(Working data begins)

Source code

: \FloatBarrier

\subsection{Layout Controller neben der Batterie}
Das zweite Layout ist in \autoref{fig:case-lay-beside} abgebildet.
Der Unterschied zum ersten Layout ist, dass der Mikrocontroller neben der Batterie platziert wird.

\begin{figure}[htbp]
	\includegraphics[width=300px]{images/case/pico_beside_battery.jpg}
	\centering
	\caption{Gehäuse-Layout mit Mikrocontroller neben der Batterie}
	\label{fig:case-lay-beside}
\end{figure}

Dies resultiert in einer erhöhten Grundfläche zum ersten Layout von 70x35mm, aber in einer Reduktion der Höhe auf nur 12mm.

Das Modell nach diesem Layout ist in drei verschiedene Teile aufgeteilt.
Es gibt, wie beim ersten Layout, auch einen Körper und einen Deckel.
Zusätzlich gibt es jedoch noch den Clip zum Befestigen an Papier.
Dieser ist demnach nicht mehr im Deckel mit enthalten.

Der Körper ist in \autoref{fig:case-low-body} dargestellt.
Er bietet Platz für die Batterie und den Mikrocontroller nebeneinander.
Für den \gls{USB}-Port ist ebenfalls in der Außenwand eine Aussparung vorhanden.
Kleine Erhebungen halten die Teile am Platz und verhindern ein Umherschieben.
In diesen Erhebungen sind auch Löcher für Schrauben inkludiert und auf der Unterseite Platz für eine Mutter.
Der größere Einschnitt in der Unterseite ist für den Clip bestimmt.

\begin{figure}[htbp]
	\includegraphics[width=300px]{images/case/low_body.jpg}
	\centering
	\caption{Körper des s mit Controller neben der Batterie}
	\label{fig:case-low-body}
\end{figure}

(Working data ends)

= Action item =
Repeat each entry above, matching every line exactly.

= Response =
Source code

: \FloatBarrier

\subsection{Layout Controller neben der Batterie}
Das zweite Layout ist in \autoref{fig:case-lay-beside} abgebildet.
Der Unterschied zum ersten Layout ist, dass der Mikrocontroller neben der Batterie platziert wird.

\begin{figure}[htbp]
	\includegraphics[width=300px]{images/case/pico_beside_battery.jpg}
	\centering
	\caption{Gehäuse-Layout mit Mikrocontroller neben der Batterie}
	\label{fig:case-lay-beside}
\end{figure}

Dies resultiert in einer erhöhten Grundfläche zum ersten Layout von 70x35mm, aber in einer Reduktion der Höhe auf nur 12mm.

Das Modell nach diesem Layout ist in drei verschiedene Teile aufgeteilt.
Es gibt, wie beim ersten Layout, auch einen Körper und einen Deckel.
Zusätzlich gibt es jedoch noch den Clip zum Befestigen an Papier.
Dieser ist demnach nicht mehr im Deckel mit enthalten.

Der Körper ist in \autoref{fig:case-low-body} dargestellt.
Er bietet Platz für die Batterie und den Mikrocontroller nebeneinander.
Für den \gls{USB}-Port ist ebenfalls in der Außenwand eine Aussparung vorhanden.
Kleine Erhebungen halten die Teile am Platz und verhindern ein Umherschieben.
In diesen Erhebungen sind auch Löcher für Schrauben inkludiert und auf der Unterseite Platz für eine Mutter.
Der größere Einschnitt in der Unterseite ist für den Clip bestimmt.

\begin{figure}[htbp]
	\includegraphics[width=300px]{images/case/low_body.jpg}
	\centering
	\caption{Körper des s mit Controller neben der Batterie}
	\label{fig:case-low-body}
\end{figure}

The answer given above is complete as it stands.